==== Records to use ====
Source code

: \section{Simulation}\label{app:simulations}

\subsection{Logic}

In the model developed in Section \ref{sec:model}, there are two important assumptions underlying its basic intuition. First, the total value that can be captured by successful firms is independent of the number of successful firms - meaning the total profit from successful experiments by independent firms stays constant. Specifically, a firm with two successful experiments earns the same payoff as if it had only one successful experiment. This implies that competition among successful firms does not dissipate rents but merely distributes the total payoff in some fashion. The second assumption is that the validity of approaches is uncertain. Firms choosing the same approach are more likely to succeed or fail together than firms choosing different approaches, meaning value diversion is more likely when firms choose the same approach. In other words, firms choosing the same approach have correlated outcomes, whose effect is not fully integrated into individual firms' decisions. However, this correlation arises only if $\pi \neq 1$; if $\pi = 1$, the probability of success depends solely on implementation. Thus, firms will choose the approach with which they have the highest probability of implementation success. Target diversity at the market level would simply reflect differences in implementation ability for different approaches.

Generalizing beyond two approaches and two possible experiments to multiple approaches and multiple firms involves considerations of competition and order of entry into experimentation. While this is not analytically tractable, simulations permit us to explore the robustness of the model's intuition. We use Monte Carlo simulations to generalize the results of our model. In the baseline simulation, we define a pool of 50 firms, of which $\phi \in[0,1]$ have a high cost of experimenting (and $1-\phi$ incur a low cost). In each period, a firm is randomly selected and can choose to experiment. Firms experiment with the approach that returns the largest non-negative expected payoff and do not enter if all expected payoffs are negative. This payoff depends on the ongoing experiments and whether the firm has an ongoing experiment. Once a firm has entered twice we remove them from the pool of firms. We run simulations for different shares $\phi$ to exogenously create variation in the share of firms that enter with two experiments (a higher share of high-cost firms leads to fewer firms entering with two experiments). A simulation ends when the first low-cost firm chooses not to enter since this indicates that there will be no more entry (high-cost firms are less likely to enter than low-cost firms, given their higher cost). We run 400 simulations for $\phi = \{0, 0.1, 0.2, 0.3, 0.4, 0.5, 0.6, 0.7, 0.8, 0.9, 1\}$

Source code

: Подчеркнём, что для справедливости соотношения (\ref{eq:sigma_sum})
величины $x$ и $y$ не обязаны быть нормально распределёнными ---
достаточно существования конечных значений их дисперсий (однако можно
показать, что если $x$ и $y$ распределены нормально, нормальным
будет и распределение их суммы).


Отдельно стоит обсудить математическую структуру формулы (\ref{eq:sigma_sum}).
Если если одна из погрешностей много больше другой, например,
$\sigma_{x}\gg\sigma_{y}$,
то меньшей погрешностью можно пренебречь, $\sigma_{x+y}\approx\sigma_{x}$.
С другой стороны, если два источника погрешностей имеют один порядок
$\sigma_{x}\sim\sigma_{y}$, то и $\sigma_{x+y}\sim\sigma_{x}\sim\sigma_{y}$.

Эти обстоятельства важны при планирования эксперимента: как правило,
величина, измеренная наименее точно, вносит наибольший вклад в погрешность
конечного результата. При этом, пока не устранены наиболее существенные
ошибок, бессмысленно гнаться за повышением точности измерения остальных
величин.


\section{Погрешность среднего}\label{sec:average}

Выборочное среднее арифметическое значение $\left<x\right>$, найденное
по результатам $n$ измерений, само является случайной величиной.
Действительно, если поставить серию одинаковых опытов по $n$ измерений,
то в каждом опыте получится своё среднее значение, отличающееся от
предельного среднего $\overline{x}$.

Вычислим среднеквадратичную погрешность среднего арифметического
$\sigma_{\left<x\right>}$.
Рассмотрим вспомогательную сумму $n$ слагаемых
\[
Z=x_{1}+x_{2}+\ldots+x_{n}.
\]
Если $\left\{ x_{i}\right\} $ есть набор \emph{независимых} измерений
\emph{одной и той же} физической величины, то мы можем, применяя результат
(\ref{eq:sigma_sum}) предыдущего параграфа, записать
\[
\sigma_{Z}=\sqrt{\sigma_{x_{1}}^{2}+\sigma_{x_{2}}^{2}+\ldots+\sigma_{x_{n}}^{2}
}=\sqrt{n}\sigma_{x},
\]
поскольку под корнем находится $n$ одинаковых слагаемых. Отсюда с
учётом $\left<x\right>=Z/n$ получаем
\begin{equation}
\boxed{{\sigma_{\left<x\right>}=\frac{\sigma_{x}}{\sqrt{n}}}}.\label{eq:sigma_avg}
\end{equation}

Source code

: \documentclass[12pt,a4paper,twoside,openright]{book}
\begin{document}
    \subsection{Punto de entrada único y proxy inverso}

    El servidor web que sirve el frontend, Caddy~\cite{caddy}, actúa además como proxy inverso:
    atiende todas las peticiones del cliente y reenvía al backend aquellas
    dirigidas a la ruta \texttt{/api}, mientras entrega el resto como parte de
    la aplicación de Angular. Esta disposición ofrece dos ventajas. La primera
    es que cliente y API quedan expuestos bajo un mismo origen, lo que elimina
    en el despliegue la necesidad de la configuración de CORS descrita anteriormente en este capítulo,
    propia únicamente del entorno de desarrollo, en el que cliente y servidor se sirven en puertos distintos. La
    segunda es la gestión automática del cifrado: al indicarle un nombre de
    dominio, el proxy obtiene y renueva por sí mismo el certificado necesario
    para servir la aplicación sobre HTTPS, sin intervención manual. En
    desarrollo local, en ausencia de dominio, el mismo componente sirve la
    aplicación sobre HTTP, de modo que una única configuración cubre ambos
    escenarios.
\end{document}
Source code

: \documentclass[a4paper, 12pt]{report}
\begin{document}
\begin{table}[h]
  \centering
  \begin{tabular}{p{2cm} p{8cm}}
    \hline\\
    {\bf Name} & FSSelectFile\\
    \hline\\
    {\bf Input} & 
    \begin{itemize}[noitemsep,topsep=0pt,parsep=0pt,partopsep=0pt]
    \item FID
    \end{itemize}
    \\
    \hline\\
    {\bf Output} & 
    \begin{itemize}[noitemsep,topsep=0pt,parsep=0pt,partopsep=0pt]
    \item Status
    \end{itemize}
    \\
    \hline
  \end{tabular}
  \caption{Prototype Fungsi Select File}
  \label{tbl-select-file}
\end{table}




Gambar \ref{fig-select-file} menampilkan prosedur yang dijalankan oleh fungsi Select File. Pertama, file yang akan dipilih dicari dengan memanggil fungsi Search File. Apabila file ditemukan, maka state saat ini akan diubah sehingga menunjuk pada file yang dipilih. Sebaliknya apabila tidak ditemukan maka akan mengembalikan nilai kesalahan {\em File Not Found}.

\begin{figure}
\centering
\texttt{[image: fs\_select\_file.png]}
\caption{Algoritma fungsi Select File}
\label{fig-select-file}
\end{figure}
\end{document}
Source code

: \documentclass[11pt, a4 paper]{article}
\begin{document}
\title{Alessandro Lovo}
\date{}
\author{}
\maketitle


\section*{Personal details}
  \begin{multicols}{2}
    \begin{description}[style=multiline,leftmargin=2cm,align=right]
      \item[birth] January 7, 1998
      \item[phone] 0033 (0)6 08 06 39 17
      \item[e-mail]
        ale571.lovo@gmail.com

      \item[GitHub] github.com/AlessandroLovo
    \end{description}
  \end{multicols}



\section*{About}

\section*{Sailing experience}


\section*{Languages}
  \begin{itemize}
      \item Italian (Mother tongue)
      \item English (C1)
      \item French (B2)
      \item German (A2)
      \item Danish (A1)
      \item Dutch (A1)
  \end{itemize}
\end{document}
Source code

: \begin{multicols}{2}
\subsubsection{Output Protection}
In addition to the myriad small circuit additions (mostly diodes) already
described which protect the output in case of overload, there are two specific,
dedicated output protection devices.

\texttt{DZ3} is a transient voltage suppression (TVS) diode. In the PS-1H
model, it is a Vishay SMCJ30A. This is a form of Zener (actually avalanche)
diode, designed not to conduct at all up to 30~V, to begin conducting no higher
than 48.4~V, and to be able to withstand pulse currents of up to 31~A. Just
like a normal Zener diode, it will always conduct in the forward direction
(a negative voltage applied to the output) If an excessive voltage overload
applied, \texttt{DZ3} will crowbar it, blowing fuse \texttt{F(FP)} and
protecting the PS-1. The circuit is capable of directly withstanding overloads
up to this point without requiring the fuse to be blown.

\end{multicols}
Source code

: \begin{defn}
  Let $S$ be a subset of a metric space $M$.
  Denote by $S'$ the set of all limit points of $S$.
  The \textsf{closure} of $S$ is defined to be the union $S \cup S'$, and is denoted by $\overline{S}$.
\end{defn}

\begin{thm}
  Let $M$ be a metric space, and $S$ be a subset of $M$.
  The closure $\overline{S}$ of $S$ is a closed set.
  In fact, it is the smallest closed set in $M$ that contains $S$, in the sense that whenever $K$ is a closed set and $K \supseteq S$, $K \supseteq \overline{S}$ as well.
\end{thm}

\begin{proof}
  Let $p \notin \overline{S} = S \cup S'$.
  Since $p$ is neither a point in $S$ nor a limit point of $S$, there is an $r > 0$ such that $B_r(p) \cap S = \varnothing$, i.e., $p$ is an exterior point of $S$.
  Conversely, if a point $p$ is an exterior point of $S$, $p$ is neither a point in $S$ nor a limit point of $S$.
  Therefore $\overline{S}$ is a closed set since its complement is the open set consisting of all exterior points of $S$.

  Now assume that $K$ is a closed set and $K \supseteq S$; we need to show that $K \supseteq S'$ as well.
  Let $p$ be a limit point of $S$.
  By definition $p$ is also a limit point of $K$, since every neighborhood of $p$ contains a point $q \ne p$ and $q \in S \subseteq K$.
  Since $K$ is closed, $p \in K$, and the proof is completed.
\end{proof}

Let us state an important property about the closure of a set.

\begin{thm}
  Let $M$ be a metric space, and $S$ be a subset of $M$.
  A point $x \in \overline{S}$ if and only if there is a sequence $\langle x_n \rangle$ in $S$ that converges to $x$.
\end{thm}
====
Task prompt
Where in the records does the string "state" appear? Copy every line that has it.

Response to this exercise
Gambar \ref{fig-select-file} menampilkan prosedur yang dijalankan oleh fungsi Select File. Pertama, file yang akan dipilih dicari dengan memanggil fungsi Search File. Apabila file ditemukan, maka state saat ini akan diubah sehingga menunjuk pada file yang dipilih. Sebaliknya apabila tidak ditemukan maka akan mengembalikan nilai kesalahan {\em File Not Found}.
Let us state an important property about the closure of a set.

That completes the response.